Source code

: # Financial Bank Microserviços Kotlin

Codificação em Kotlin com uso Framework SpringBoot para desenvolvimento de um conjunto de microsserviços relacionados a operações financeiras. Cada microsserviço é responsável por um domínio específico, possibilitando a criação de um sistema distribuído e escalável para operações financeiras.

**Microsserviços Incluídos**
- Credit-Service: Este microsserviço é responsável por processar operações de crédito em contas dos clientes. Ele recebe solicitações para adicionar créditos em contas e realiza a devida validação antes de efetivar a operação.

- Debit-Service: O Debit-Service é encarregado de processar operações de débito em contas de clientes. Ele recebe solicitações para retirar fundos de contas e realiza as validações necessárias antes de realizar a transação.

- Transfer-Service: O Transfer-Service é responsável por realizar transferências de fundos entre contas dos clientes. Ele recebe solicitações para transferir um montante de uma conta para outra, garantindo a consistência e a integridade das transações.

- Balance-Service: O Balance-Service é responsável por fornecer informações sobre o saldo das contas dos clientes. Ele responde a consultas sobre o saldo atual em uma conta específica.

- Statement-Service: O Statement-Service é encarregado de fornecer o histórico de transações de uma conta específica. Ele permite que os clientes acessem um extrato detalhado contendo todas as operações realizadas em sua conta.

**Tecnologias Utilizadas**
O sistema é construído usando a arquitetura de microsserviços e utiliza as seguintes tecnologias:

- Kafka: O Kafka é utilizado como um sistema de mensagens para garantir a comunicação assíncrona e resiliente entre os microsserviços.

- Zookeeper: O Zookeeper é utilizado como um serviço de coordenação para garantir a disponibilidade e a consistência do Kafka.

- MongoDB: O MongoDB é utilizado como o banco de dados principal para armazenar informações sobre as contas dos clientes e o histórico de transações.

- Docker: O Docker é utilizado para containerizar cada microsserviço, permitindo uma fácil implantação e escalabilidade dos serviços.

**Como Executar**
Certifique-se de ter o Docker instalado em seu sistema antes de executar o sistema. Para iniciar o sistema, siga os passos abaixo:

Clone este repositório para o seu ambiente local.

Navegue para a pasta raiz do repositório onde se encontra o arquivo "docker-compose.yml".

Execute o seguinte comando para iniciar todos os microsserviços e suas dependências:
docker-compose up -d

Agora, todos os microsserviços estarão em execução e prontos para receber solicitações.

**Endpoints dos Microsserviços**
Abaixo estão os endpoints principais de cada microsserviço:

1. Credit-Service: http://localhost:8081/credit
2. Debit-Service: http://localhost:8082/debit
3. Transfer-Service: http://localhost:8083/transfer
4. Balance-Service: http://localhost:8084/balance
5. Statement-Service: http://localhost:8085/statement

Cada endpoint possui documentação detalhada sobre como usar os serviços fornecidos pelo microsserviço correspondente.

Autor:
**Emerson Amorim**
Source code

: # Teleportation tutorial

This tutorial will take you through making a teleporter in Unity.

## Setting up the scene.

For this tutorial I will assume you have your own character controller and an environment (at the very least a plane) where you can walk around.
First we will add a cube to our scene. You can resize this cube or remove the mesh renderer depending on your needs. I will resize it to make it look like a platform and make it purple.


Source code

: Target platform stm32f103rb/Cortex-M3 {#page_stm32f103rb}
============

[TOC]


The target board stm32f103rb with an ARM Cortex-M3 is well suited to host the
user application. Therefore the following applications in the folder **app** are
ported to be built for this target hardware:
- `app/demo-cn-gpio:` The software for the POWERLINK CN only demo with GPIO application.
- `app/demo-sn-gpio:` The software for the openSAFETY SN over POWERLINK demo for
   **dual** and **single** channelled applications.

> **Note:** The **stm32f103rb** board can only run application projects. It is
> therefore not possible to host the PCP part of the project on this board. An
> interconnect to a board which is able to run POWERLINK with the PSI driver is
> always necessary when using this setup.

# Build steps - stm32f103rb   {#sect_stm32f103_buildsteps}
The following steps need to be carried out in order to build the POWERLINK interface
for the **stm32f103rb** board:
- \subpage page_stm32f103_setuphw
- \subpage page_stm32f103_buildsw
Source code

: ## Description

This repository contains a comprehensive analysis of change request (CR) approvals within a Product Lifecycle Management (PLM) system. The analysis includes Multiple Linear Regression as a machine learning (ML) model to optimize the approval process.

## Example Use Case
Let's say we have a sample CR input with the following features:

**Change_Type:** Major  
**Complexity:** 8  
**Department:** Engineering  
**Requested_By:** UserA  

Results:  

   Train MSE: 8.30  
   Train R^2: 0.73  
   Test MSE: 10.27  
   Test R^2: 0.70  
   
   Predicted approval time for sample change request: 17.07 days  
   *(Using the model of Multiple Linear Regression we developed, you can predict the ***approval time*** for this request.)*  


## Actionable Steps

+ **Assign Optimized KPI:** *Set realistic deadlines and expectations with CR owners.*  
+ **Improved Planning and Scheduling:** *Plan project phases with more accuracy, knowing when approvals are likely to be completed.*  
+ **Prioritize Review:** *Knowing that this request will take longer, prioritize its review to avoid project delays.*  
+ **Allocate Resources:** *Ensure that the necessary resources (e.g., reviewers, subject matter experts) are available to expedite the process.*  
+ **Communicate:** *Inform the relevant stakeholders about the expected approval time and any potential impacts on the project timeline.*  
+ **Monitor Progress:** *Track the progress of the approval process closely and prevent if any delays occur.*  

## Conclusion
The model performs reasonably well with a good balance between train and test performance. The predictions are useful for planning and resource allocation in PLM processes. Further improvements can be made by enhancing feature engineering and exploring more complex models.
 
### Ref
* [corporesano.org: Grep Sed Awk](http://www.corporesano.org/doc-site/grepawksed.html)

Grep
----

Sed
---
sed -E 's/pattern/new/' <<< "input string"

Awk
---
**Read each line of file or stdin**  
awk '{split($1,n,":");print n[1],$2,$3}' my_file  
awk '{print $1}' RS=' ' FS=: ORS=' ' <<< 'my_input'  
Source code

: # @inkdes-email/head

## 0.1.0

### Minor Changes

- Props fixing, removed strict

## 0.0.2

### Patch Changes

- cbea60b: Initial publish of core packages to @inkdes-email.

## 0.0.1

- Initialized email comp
■ ■ ■ ■ ■ ■ ■
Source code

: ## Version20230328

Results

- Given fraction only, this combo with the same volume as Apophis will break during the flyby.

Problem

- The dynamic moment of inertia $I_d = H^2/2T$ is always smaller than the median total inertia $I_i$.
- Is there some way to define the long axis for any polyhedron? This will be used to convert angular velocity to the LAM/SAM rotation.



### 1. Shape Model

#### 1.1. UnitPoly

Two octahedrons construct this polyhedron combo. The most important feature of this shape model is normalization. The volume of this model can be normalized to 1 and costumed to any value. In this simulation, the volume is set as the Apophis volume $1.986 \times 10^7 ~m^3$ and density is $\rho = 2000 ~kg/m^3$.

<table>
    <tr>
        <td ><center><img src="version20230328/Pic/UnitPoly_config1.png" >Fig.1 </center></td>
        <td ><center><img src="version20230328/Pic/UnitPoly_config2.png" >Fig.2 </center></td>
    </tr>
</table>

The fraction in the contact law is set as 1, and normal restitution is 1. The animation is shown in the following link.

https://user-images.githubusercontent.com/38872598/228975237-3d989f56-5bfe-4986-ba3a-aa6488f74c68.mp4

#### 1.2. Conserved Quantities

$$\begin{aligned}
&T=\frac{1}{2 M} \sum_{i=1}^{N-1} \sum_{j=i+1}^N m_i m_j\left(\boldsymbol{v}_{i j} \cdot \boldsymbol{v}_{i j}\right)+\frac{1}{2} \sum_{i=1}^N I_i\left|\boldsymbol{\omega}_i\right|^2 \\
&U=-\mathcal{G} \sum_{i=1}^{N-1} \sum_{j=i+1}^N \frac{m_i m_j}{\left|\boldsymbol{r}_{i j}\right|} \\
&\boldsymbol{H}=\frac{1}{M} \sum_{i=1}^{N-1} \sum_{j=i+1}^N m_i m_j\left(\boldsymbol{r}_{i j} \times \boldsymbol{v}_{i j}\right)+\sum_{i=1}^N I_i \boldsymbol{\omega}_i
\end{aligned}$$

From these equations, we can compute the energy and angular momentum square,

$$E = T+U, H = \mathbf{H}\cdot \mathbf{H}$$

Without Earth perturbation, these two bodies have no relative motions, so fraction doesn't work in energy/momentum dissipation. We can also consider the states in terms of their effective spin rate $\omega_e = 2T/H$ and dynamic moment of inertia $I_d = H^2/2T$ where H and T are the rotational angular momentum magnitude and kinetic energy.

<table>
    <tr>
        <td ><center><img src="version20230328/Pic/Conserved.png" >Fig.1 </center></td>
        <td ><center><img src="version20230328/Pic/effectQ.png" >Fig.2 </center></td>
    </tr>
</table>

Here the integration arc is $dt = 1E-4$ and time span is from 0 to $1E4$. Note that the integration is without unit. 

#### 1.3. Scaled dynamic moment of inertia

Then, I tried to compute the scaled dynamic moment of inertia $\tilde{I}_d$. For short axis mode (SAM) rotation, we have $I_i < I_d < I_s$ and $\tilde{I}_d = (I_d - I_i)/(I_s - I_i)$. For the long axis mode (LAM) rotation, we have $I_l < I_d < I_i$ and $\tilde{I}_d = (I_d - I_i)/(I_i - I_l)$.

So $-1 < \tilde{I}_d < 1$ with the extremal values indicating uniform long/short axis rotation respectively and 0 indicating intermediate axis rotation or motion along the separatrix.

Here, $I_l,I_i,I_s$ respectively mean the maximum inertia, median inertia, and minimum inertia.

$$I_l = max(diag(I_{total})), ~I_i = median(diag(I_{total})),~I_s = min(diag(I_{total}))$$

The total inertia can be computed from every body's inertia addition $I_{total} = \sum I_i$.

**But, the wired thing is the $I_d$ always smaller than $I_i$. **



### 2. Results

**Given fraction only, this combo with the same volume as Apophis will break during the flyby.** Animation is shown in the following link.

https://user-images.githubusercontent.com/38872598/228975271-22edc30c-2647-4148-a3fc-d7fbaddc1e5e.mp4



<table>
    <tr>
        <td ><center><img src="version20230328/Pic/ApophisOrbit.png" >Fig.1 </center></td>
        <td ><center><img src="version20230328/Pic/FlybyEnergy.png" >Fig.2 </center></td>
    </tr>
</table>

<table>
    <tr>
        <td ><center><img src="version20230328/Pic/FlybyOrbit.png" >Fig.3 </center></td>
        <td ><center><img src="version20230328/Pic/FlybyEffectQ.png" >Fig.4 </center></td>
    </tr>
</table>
■ ■ ■ ■ ■ ■ ■
#### ACTION ITEM
Take every line above carrying "during" and return it.

#### PROBLEM SOLUTION
- Given fraction only, this combo with the same volume as Apophis will break during the flyby.
**Given fraction only, this combo with the same volume as Apophis will break during the flyby.** Animation is shown in the following link.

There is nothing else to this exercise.